# black library ebook failure



## Insurance (Sep 8, 2010)

i woke up bright and early this morning to download my copies of age of darkness and blood reaver. unfortunately, the black library website is having some sort of server issues. i started getting the message: *Server Error in '/' Application*. after 5 attempts, it told me i had reached my download limit. as you can imagine, i am quite furious right now. 

has anyone had this issue before? how did you resolve it?

i sent them an email explaining my situation. does anyone know if and when they will actually get back to me about this?

should i bite the bullet and call them? it is an international call, so i don't want to sit on hold waiting.

the worst part is i am going on vacation and i was planning on reading these books on the plane and at the pool.


----------



## Lord of the Night (Nov 18, 2009)

That is utter BS.

I don't buy Ebooks so I wouldn't know how to solve this, you'll probably have to call them or keep emailing them for your copies.


Lord of the Night


----------



## Esca (Feb 1, 2011)

Wow didn't know it had limited downloads. I never bought an ebook from them, but wont for sure now (besides the price being to high imo).

If you have a day or two I'd wait for the email and see if it gets resolved.
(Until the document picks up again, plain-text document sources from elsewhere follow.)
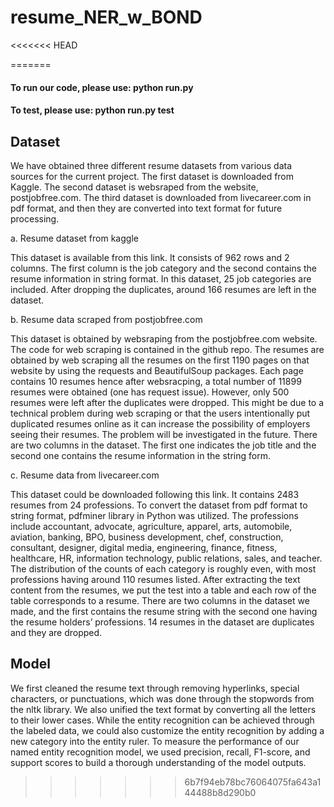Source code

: # resume_NER_w_BOND
<<<<<<< HEAD

=======
#### To run our code, please use: python run.py
#### To test, please use: python run.py test

## Dataset
We have obtained three different resume datasets from various data sources for the current project. The first dataset is downloaded from Kaggle. The second dataset is websraped from the website, postjobfree.com. The third dataset is downloaded from livecareer.com in pdf format, and then they are converted into text format for future processing.

a. Resume dataset from kaggle
	
  This dataset is available from this link. It consists of 962 rows and 2 columns. The first column is the job category and the second contains the resume information in string format. In this dataset, 25 job categories are included. After dropping the duplicates,  around 166 resumes are left in the dataset.

b. Resume data scraped from postjobfree.com
	
  This dataset is obtained by websraping from the postjobfree.com website. The code for web scraping is contained in the github repo. The resumes are obtained by web scraping all the resumes on the first 1190 pages on that website by using the requests and BeautifulSoup packages. Each page contains 10 resumes hence after websracping, a total number of 11899 resumes were obtained (one has request issue). However, only 500 resumes were left after the duplicates were dropped. This might be due to a technical problem during web scraping or that the users intentionally put duplicated resumes online as it can increase the possibility of employers seeing their resumes. The problem will be investigated in the future. There are two columns in the dataset. The first one indicates the job title and the second one contains the resume information in the string form. 

c. Resume data from livecareer.com
	
  This dataset could be downloaded following this link. It contains 2483 resumes from 24 professions. To convert the dataset from pdf format to string format, pdfminer library in Python was utilized. The professions include accountant, advocate, agriculture, apparel, arts, automobile, aviation, banking, BPO, business development, chef, construction, consultant, designer, digital media, engineering, finance, fitness, healthcare, HR, information technology, public relations, sales, and teacher. The distribution of the counts of each category is roughly even, with most professions having around 110 resumes listed. After extracting the text content from the resumes, we put the test into a table and each row of the table corresponds to a resume. There are two columns in the dataset we made, and the first contains the resume string with the second one having the resume holders’ professions. 14 resumes in the dataset are duplicates and they are dropped.
  

## Model

We first cleaned the resume text through removing hyperlinks, special characters, or punctuations, which was done through the stopwords from the nltk library. We also unified the text format by converting all the letters to their lower cases. While the entity recognition can be achieved through the labeled data, we could also customize the entity recognition by adding a new category into the entity ruler. To measure the performance of our named entity recognition model, we used precision, recall, F1-score, and support scores to build a thorough understanding of the model outputs. 
>>>>>>> 6b7f94eb78bc76064075fa643a144488b8d290b0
If not, I have no idea how much an international call may be, but it might end up being cheaper to rebuy the books depending.


----------



## JaqTaar (Apr 9, 2011)

The FAQ does mention a 5-downloads-limit:
http://www.blacklibrary.com/Getting-Started/FAQ-Digital-products.html

But since it apparently didn't work due to a problem of their site, I'm quite sure they'll reset the counter for you, send you a new link or someting like that to give you access to what you paid for.


----------



## increaso (Jun 5, 2010)

They are open Monday to Friday and this Friday (today) and Monday are public holidays. This means they won't get back to you until Tuesday earliest and calling them before then is pointless.

Whether the error is due to their servers being down over the holiday or some other thing, I don't know.

I suggest you e-mail them on Tuesday.


----------



## deathbringer (Feb 19, 2009)

sucks email them but its going to be pretty shit at the moment
lots of bank holidays at the moment

now if audiobook sales tank out to my dastardly plan will come to fruition and they'll have to release the garro series on paper

teehee


----------



## Erminio (Apr 22, 2011)

Yep - same here: server down and eventually download limit reached for "Blood Reaver".
Sucks because I was planning on reading it during Easter long weekend - sent Black Library an email but I don't know if they'll get back to me before Tuesday.
First experience with Black Library download, we'll see how it works out to judge.

--------------------------------------------
In Midnight Clad


----------



## csw (Apr 22, 2011)

I'm currently getting this issue as well, also having hit my download limit.

I can say that I have had this issue before with a previous ebook release - _Blood Pact_ I believe. There was another ebook that I also hit the download limit on because the download kept fizzing out partway through.

I emailed them both times I had problems and both times they were extremely prompt in responding and fixing the issue (I think the _Blood Pact_ server issue was something like 10 minutes to get it fixed). They were also kind enough to reset my download limit for the other book.

Unfortunately, as increaso pointed out, it appears to be a holiday weekend for the Brits. This is quite a shame too, as I'm heading out on a plane trip early Tuesday morning and was looking forward to spending some quality time with First Claw.


----------



## raider1987 (Dec 3, 2010)

I also can't get hammer and bolter 7 working.


----------



## csw (Apr 22, 2011)

Hmm, the _Blood Reaver_ ebook icons now have file size numbers next to them, which they didn't before when they weren't working. This leads me to conclude that they might be working now. Unfortunately, it appears a bunch of us have hit our download limits. Has anybody gotten a response from BL about resetting the limits?


----------



## Atyaman (Feb 18, 2011)

Yepp, I've just checked it. Both mobi and epub working now. Yay


----------



## Insurance (Sep 8, 2010)

just downloaded my copy of blood reaver. talk about cutting it close. i'm heading to the airport now.


----------